“WBCN and The American Revolution” is a landmark, feature-length documentary that tells the previously untold story of the early days of the radical, underground radio station, WBCN, set against the dazzling and profound social, political, and cultural changes that took place in Boston and nationally during the late-1960s and early-70s.
It's the incredible, true story of how a radio station, politics and rock and roll changed everything. The film is produced by the Peabody Award-winning independent production company, Lichtenstein Creative Media.
Ty Burr, the Pulitzer-prize nominated film critic for the Boston Sunday Globe wrote: "I watched the movie with awe," and the film won "Best Documentary" at the 2019 DC Independent Film Festival and was the "Centerpiece: Documentary Spotlight" at the 2019 Independent Film Festival of Boston, where it sold out a 900-seat screening.
The film shows how Boston, which was overshadowed in 1967 by the exploding psychedelic scenes in both San Francisco’s Haight-Ashbury district and New York City’s East Village, emerged as the central crossroad of the counterculture and political activism in the late-1960s and early-1970s.
The story is told through the extraordinary history of WBCN, which in its early days called itself "The American Revolution," and the personal and political journeys of a compelling cast of characters who connect and intersect through the radio station and exploding music scenes, militant anti-war activism, civil rights struggles, and the emerging women’s and LGBTQ-liberation movements.
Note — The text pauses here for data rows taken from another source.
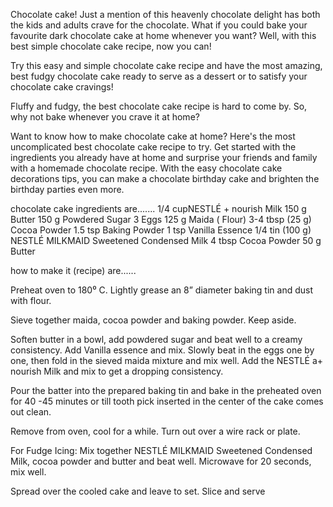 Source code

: 
Chocolate cake! Just a mention of this heavenly chocolate delight has both the kids and adults crave for the chocolate. What if you could bake your favourite dark chocolate cake at home whenever you want? Well, with this best simple chocolate cake recipe, now you can!

Try this easy and simple chocolate cake recipe and have the most amazing, best fudgy chocolate cake ready to serve as a dessert or to satisfy your chocolate cake cravings!

Fluffy and fudgy, the best chocolate cake recipe is hard to come by. So, why not bake whenever you crave it at home?

Want to know how to make chocolate cake at home? Here's the most uncomplicated best chocolate cake recipe to try. Get started with the ingredients you already have at home and surprise your friends and family with a homemade chocolate recipe. With the easy chocolate cake decorations tips, you can make a chocolate birthday cake and brighten the birthday parties even more.


chocolate cake ingredients are.......
1/4 cupNESTLÉ + nourish Milk
150 g Butter
150 g Powdered Sugar
3 Eggs
125 g Maida ( Flour)
3-4 tbsp (25 g) Cocoa Powder
1.5 tsp Baking Powder
1 tsp Vanilla Essence
1/4 tin (100 g) NESTLÉ MILKMAID Sweetened Condensed Milk
4 tbsp Cocoa Powder
50 g Butter

how to make it (recipe) are......

Preheat oven to 180⁰ C.  Lightly grease an 8” diameter baking tin and dust with flour.
 
Sieve together maida, cocoa powder and baking powder. Keep aside.
 
Soften butter in a bowl, add powdered sugar and beat well to a creamy consistency. Add Vanilla essence and mix. Slowly beat in the eggs one by one, then fold in the sieved maida mixture and mix well.  Add the NESTLÉ a+ nourish Milk and mix to get a dropping consistency.
 
Pour the batter into the prepared baking tin and bake in the preheated oven for 40 -45 minutes or till tooth pick inserted in the center of the cake comes out clean.
 
Remove from oven, cool for a while. Turn out over a wire rack or plate.
 
For Fudge Icing: Mix together NESTLÉ MILKMAID Sweetened Condensed Milk, cocoa powder and butter and beat well. Microwave for 20 seconds, mix well.
 
Spread over the cooled cake and leave to set. Slice and serve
The film includes dramatic first-person accounts from the radio station’s staff along with newly filmed and archival material that features the leading political, social, cultural and musical figures of the day, who crossed paths with the radio station. They include Noam Chomsky, Abbie Hoffman, Jane Fonda, Jerry Garcia and Duane Allman, Lou Reed, Bruce Springsteen in his first radio interview, and Patti Smith, performing in her first live radio broadcast.
The documentary also includes never before exhibited film material shot by Andy Warhol and cinema vérité pioneer Ricky Leacock and images from leading photojournalists of the day, including the late Peter Simon, brother of Carly Simon, who is interviewed in the film.
These dramatic and compelling stories in “WBCN and The American Revolution” are expertly and powerfully interwoven with the original sights and sounds of the critical events of the era, through the more than 100,000 audio and visual items shared by the public for the film in an unprecedented archives search.
The film tells a story that is timely and relevant, especially to young people, who are seeking to use media to create social change.
Director and producer Bill Lichtenstein worked at WBCN starting at age 14 as a volunteer on the station’s Listener Line and later as a newscaster and announcer with his own weekly show. Bill’s last film, “West 47th Street,” won Special Jury Award for Documentary at the Atlanta Film Festival; Audience Award for Best Documentary at the DC Independent Film Festival; and Honorable Mention at the Woodstock Film Festival. It later aired on PBS’s P.O.V. and was called “must see” by Newsweek and “remarkable” by the Washington Post.